#### Data to process

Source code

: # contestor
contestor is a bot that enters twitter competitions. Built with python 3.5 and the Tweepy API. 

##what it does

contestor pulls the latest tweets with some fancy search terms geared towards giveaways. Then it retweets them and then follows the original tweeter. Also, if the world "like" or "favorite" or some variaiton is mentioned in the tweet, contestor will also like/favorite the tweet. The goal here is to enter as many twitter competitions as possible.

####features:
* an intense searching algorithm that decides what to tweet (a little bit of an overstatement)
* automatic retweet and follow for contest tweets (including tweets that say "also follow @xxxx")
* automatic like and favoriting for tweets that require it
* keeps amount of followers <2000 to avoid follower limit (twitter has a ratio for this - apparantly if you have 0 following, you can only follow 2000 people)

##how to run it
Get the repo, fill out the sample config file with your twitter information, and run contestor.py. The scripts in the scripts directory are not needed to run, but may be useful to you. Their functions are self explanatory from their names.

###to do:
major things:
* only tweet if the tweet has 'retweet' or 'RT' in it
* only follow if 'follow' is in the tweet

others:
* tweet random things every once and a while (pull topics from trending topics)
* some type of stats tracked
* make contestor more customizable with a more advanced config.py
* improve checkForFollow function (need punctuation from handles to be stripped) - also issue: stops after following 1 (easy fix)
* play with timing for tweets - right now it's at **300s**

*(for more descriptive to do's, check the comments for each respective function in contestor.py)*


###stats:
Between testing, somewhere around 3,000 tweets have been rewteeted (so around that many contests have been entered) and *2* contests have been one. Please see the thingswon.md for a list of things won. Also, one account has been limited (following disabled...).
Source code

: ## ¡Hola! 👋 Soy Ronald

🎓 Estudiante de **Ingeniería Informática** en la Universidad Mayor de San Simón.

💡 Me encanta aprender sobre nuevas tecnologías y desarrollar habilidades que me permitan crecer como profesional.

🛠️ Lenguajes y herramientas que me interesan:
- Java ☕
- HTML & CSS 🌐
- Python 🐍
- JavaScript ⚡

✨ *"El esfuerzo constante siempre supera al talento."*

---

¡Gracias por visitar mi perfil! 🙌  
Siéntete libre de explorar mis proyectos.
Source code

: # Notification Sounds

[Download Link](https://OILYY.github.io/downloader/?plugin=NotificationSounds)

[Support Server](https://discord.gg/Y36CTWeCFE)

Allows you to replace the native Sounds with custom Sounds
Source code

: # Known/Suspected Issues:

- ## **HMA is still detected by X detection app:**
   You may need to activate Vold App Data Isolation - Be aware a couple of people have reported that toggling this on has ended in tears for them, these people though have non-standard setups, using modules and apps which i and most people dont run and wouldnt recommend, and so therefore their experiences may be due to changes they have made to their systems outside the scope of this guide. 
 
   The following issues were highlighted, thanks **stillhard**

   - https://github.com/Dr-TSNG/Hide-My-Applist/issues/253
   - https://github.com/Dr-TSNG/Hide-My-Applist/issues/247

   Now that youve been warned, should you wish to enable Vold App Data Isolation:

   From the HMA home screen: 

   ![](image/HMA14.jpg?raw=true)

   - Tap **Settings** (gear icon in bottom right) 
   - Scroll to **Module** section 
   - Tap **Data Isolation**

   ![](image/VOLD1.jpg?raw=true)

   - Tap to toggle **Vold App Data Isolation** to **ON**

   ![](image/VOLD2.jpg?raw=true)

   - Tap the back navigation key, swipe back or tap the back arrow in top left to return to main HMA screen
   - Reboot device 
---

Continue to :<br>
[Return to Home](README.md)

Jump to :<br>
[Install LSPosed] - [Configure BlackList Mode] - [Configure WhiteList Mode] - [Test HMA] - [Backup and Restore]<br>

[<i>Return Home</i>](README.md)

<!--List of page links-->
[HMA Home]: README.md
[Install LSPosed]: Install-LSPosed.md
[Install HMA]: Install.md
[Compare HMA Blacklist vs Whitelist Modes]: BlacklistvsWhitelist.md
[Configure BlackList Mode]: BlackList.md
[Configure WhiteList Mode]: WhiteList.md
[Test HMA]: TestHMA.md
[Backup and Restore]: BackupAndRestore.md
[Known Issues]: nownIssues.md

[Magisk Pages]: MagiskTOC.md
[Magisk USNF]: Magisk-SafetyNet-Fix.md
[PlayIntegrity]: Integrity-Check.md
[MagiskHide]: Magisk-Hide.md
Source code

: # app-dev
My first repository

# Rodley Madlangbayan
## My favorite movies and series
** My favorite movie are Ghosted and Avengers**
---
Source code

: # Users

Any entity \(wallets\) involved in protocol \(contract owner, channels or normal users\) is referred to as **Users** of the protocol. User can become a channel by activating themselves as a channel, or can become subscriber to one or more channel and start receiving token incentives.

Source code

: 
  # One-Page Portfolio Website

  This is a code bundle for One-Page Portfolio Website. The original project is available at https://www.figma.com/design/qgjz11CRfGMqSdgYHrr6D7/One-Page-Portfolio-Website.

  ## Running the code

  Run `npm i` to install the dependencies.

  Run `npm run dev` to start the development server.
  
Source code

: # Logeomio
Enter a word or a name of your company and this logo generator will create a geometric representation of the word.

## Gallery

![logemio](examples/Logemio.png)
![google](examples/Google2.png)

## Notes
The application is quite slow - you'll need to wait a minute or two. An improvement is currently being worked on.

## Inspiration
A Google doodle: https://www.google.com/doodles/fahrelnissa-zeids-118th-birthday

########

__About this task__
Reproduce the entries above exactly, starting at their first line and finishing with the line that contains "1 (easy fix)".

__Solution for this task__
Source code

: # contestor
contestor is a bot that enters twitter competitions. Built with python 3.5 and the Tweepy API. 

##what it does

contestor pulls the latest tweets with some fancy search terms geared towards giveaways. Then it retweets them and then follows the original tweeter. Also, if the world "like" or "favorite" or some variaiton is mentioned in the tweet, contestor will also like/favorite the tweet. The goal here is to enter as many twitter competitions as possible.

####features:
* an intense searching algorithm that decides what to tweet (a little bit of an overstatement)
* automatic retweet and follow for contest tweets (including tweets that say "also follow @xxxx")
* automatic like and favoriting for tweets that require it
* keeps amount of followers <2000 to avoid follower limit (twitter has a ratio for this - apparantly if you have 0 following, you can only follow 2000 people)

##how to run it
Get the repo, fill out the sample config file with your twitter information, and run contestor.py. The scripts in the scripts directory are not needed to run, but may be useful to you. Their functions are self explanatory from their names.

###to do:
major things:
* only tweet if the tweet has 'retweet' or 'RT' in it
* only follow if 'follow' is in the tweet

others:
* tweet random things every once and a while (pull topics from trending topics)
* some type of stats tracked
* make contestor more customizable with a more advanced config.py
* improve checkForFollow function (need punctuation from handles to be stripped) - also issue: stops after following 1 (easy fix)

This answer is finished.